Why would you ever want the PTO and judicial analyses of functionality to
differ?] “A never-approved patent application … could include any number of
useless features that would never have passed muster with the Patent and
Trademark Office”; only approved or expired utility patents show functionality.
[This seems wrong, including as a matter of applicant estoppel; it would also
make evaluating the effect of foreign patents into a mini-trial on the relationship
between foreign and US patent law.]
Anyway, even considering the application, it wouldn’t
persuade the court that functionality was present. The court thought that there
was no evidence that the “central advance” application matched the “essential
feature” of the claimed trade dress. “And although the absence of a utility
patent does not preclude the functionality of a design, the lack of a
presumption of functionality does make it considerably less likely that
functionality can be determined on summary judgment.”

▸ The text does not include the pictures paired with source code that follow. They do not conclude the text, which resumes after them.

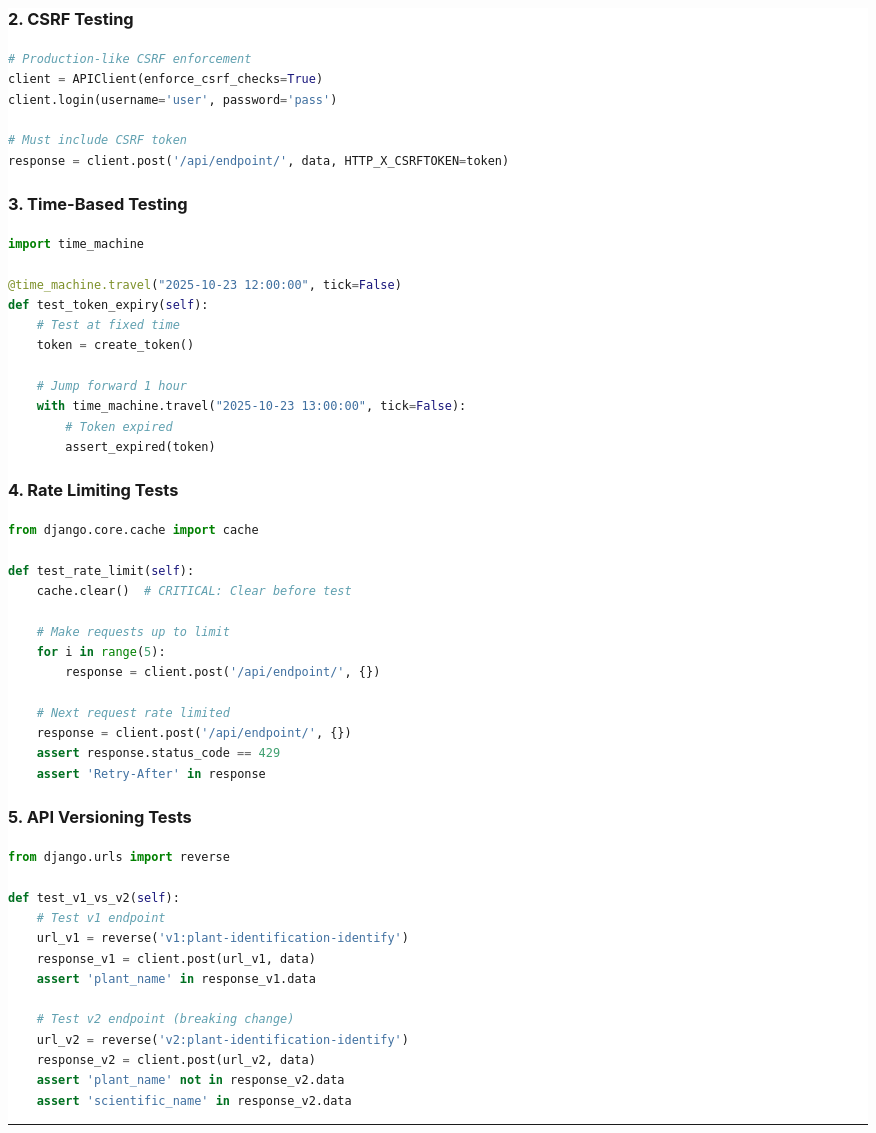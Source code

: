 ### 2. CSRF Testing

```python
# Production-like CSRF enforcement
client = APIClient(enforce_csrf_checks=True)
client.login(username='user', password='pass')

# Must include CSRF token
response = client.post('/api/endpoint/', data, HTTP_X_CSRFTOKEN=token)
```

### 3. Time-Based Testing

```python
import time_machine

@time_machine.travel("2025-10-23 12:00:00", tick=False)
def test_token_expiry(self):
    # Test at fixed time
    token = create_token()

    # Jump forward 1 hour
    with time_machine.travel("2025-10-23 13:00:00", tick=False):
        # Token expired
        assert_expired(token)
```

### 4. Rate Limiting Tests

```python
from django.core.cache import cache

def test_rate_limit(self):
    cache.clear()  # CRITICAL: Clear before test

    # Make requests up to limit
    for i in range(5):
        response = client.post('/api/endpoint/', {})

    # Next request rate limited
    response = client.post('/api/endpoint/', {})
    assert response.status_code == 429
    assert 'Retry-After' in response
```

### 5. API Versioning Tests

```python
from django.urls import reverse

def test_v1_vs_v2(self):
    # Test v1 endpoint
    url_v1 = reverse('v1:plant-identification-identify')
    response_v1 = client.post(url_v1, data)
    assert 'plant_name' in response_v1.data

    # Test v2 endpoint (breaking change)
    url_v2 = reverse('v2:plant-identification-identify')
    response_v2 = client.post(url_v2, data)
    assert 'plant_name' not in response_v2.data
    assert 'scientific_name' in response_v2.data
```

---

Medela’s expert Faltum opines that the shape of Think Green’s design was ideally suited for the human hand, while other shapes are “awkward to hold, difficult to manipulate, inferior in performance,” and less effective at creating a vacuum seal:
The court was skeptical; 3D pumps shouldn’t be likened to 2D
shapes, and this analysis disregarded “the prominent breast shield topping the
pumps.” Likewise, a jury should evaluate the claim that the bulb design was
more effective, based on a study Faltum conducted that tested how much water
various pumps could draw through a hose from a beaker when the bulb was
compressed and released. The court agreed with Think Green’s argument that the
study merely “demonstrate[d] that there is a statistically significant
difference in the efficiency with which liquid is collected by one-piece
silicone breast milk collectors as a consequence of their shape.” But it didn’t
evaluate other potential utilitarian features of a pump (such as adherence or
comfort), “whether this alleged difference in water-drawing efficiency
translates into a more effective vacuum ‘essential for these collectors’

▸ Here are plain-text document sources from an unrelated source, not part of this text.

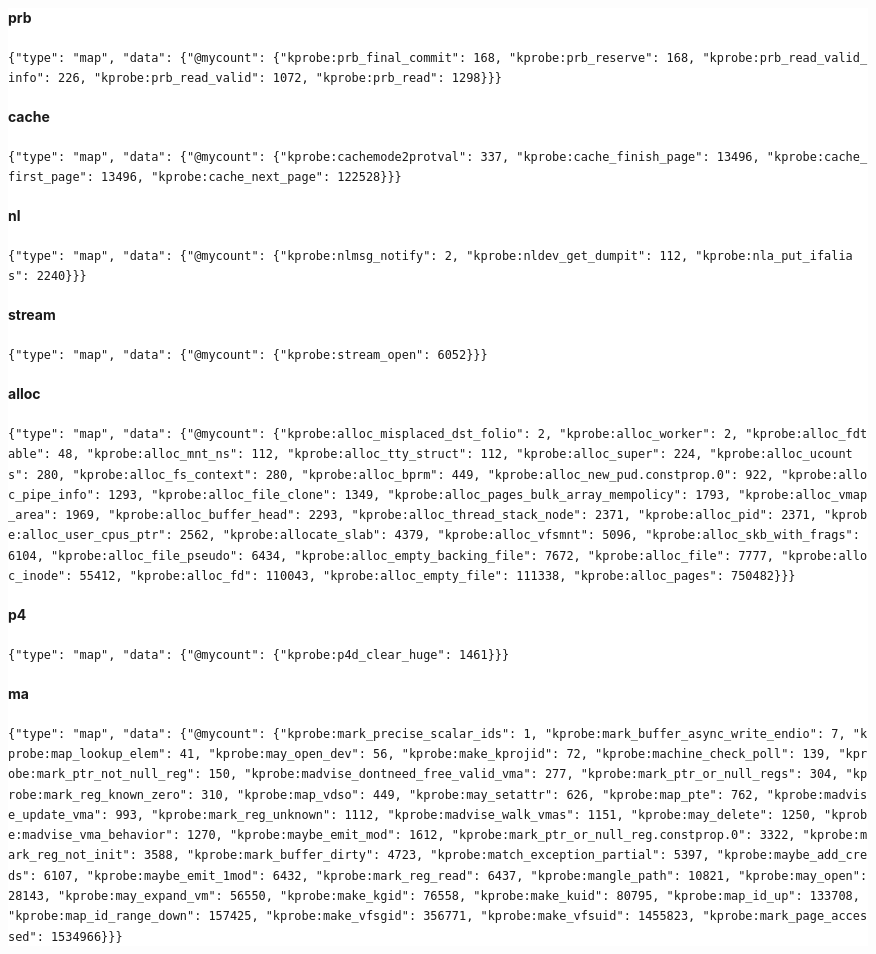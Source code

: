 #### prb

```console
{"type": "map", "data": {"@mycount": {"kprobe:prb_final_commit": 168, "kprobe:prb_reserve": 168, "kprobe:prb_read_valid_info": 226, "kprobe:prb_read_valid": 1072, "kprobe:prb_read": 1298}}}
```

#### cache

```console
{"type": "map", "data": {"@mycount": {"kprobe:cachemode2protval": 337, "kprobe:cache_finish_page": 13496, "kprobe:cache_first_page": 13496, "kprobe:cache_next_page": 122528}}}
```

#### nl

```console
{"type": "map", "data": {"@mycount": {"kprobe:nlmsg_notify": 2, "kprobe:nldev_get_dumpit": 112, "kprobe:nla_put_ifalias": 2240}}}
```

#### stream

```console
{"type": "map", "data": {"@mycount": {"kprobe:stream_open": 6052}}}
```

#### alloc

```console
{"type": "map", "data": {"@mycount": {"kprobe:alloc_misplaced_dst_folio": 2, "kprobe:alloc_worker": 2, "kprobe:alloc_fdtable": 48, "kprobe:alloc_mnt_ns": 112, "kprobe:alloc_tty_struct": 112, "kprobe:alloc_super": 224, "kprobe:alloc_ucounts": 280, "kprobe:alloc_fs_context": 280, "kprobe:alloc_bprm": 449, "kprobe:alloc_new_pud.constprop.0": 922, "kprobe:alloc_pipe_info": 1293, "kprobe:alloc_file_clone": 1349, "kprobe:alloc_pages_bulk_array_mempolicy": 1793, "kprobe:alloc_vmap_area": 1969, "kprobe:alloc_buffer_head": 2293, "kprobe:alloc_thread_stack_node": 2371, "kprobe:alloc_pid": 2371, "kprobe:alloc_user_cpus_ptr": 2562, "kprobe:allocate_slab": 4379, "kprobe:alloc_vfsmnt": 5096, "kprobe:alloc_skb_with_frags": 6104, "kprobe:alloc_file_pseudo": 6434, "kprobe:alloc_empty_backing_file": 7672, "kprobe:alloc_file": 7777, "kprobe:alloc_inode": 55412, "kprobe:alloc_fd": 110043, "kprobe:alloc_empty_file": 111338, "kprobe:alloc_pages": 750482}}}
```

#### p4

```console
{"type": "map", "data": {"@mycount": {"kprobe:p4d_clear_huge": 1461}}}
```

#### ma

```console
{"type": "map", "data": {"@mycount": {"kprobe:mark_precise_scalar_ids": 1, "kprobe:mark_buffer_async_write_endio": 7, "kprobe:map_lookup_elem": 41, "kprobe:may_open_dev": 56, "kprobe:make_kprojid": 72, "kprobe:machine_check_poll": 139, "kprobe:mark_ptr_not_null_reg": 150, "kprobe:madvise_dontneed_free_valid_vma": 277, "kprobe:mark_ptr_or_null_regs": 304, "kprobe:mark_reg_known_zero": 310, "kprobe:map_vdso": 449, "kprobe:may_setattr": 626, "kprobe:map_pte": 762, "kprobe:madvise_update_vma": 993, "kprobe:mark_reg_unknown": 1112, "kprobe:madvise_walk_vmas": 1151, "kprobe:may_delete": 1250, "kprobe:madvise_vma_behavior": 1270, "kprobe:maybe_emit_mod": 1612, "kprobe:mark_ptr_or_null_reg.constprop.0": 3322, "kprobe:mark_reg_not_init": 3588, "kprobe:mark_buffer_dirty": 4723, "kprobe:match_exception_partial": 5397, "kprobe:maybe_add_creds": 6107, "kprobe:maybe_emit_1mod": 6432, "kprobe:mark_reg_read": 6437, "kprobe:mangle_path": 10821, "kprobe:may_open": 28143, "kprobe:may_expand_vm": 56550, "kprobe:make_kgid": 76558, "kprobe:make_kuid": 80795, "kprobe:map_id_up": 133708, "kprobe:map_id_range_down": 157425, "kprobe:make_vfsgid": 356771, "kprobe:make_vfsuid": 1455823, "kprobe:mark_page_accessed": 1534966}}}
```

remains a factual question.” [I really don’t get this logic—something doesn’t
have to be comprehensively better to be functional; tradeoffs are a thing, and
each solution within the solution space should not be monopolizable. If you’d told
me “this pump will be more efficient but be less comfortable,” I probably would
have gone for speed. Perhaps there’s more to the story, but the explanation
doesn’t persuade me.]
And Think Green sufficiently countered Medela’s claim that
the suction base is ideal for stability “by pointing to several other similar
pumps that use different types of non-suction bases to provide stability.”
[Alternative designs, in one of the factors that’s supposed to determine
whether alternative designs even need to be considered!]

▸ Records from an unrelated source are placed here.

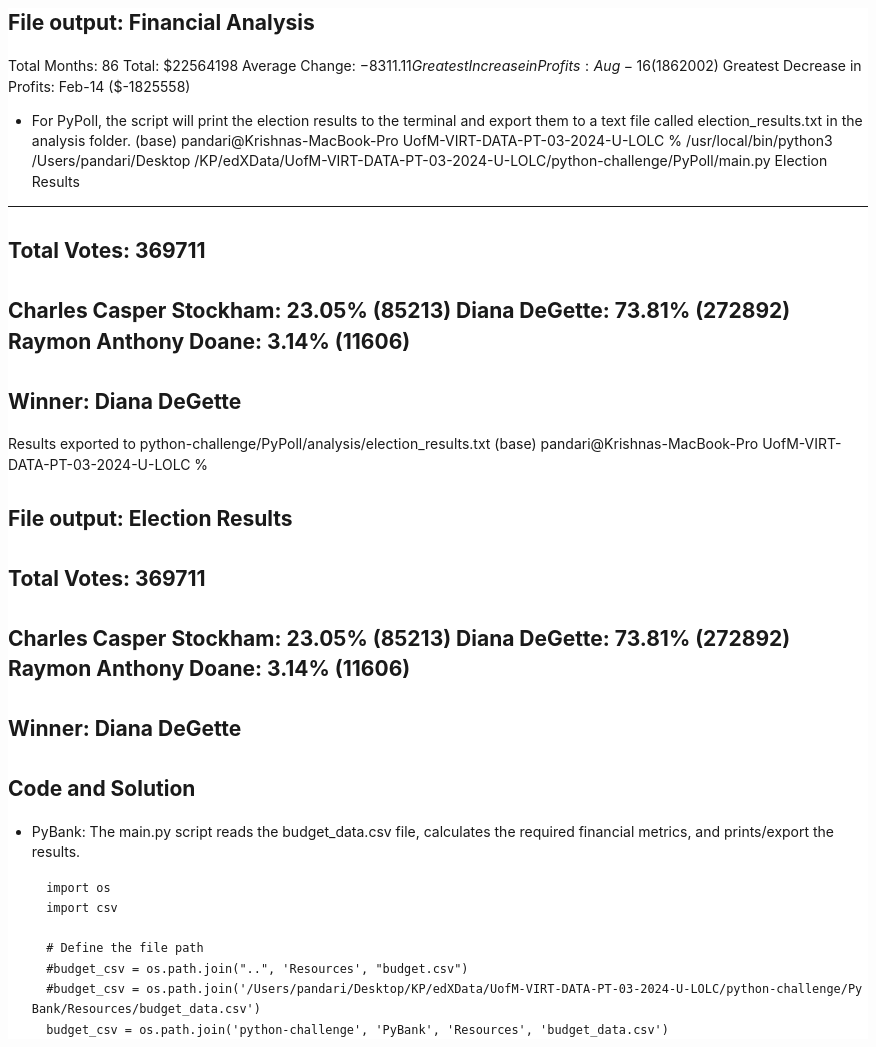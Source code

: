 File output:
Financial Analysis
-------------------------
Total Months: 86
Total: $22564198
Average Change: $-8311.11
Greatest Increase in Profits: Aug-16 ($1862002)
Greatest Decrease in Profits: Feb-14 ($-1825558)


- For PyPoll, the script will print the election results to the terminal and export them to a text file called election_results.txt in the analysis folder.
(base) pandari@Krishnas-MacBook-Pro UofM-VIRT-DATA-PT-03-2024-U-LOLC % /usr/local/bin/python3 /Users/pandari/Desktop
/KP/edXData/UofM-VIRT-DATA-PT-03-2024-U-LOLC/python-challenge/PyPoll/main.py
Election Results
-------------------------
Total Votes: 369711
-------------------------
Charles Casper Stockham: 23.05% (85213)
Diana DeGette: 73.81% (272892)
Raymon Anthony Doane: 3.14% (11606)
-------------------------
Winner: Diana DeGette
-------------------------
Results exported to python-challenge/PyPoll/analysis/election_results.txt
(base) pandari@Krishnas-MacBook-Pro UofM-VIRT-DATA-PT-03-2024-U-LOLC %

File output:
Election Results
-------------------------
Total Votes: 369711
-------------------------
Charles Casper Stockham: 23.05% (85213)
Diana DeGette: 73.81% (272892)
Raymon Anthony Doane: 3.14% (11606)
-------------------------
Winner: Diana DeGette
-------------------------

## Code and Solution
- PyBank: The main.py script reads the budget_data.csv file, calculates the required financial metrics, and prints/export the results.

        import os
        import csv
        
        # Define the file path 
        #budget_csv = os.path.join("..", 'Resources', "budget.csv")
        #budget_csv = os.path.join('/Users/pandari/Desktop/KP/edXData/UofM-VIRT-DATA-PT-03-2024-U-LOLC/python-challenge/PyBank/Resources/budget_data.csv')
        budget_csv = os.path.join('python-challenge', 'PyBank', 'Resources', 'budget_data.csv')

Advertising didn’t unequivocally claim advantages to the
design, only of the breast shield and suction base. (E.g., “Available in two
larger capacities of 100ml and 150ml, and with a new suction base that sticks
to flat surfaces to prevent accidental spills, it is the easiest and most
simple way to express breast milk.”) That just meant that having a
suction base is good, nothing about its size or shape or overall design. [This seems particularly anti-Traffix -- that suction base looks like the size and shape of a suction base you'd make if you wanted a suction base; a circle uses less material than anything else of the same size, and surely they shouldn't be forced to use a different shape or cover up the suction base.] “In
short, none of these advertisements urge consumers to purchase the pump on the
strength of any particular utilitarian quality of the suction base’s design.”
[It would be interesting to see what consumers actually thought was being
claimed.]
![]() |
| different breast sizes |
![]() |
| suction base claim |
![]() |
| suction base claim |
The court pointed to Think Green’s evidence of “numerous successful, highly rated alternative silicone one-piece breast pumps that are designed differently than, but function the same as, Think Green’s pump.” “Where Think Green has presented evidence that other non-infringing designs are available, a triable issue of fact exists on functionality.” [So much for Traffix.]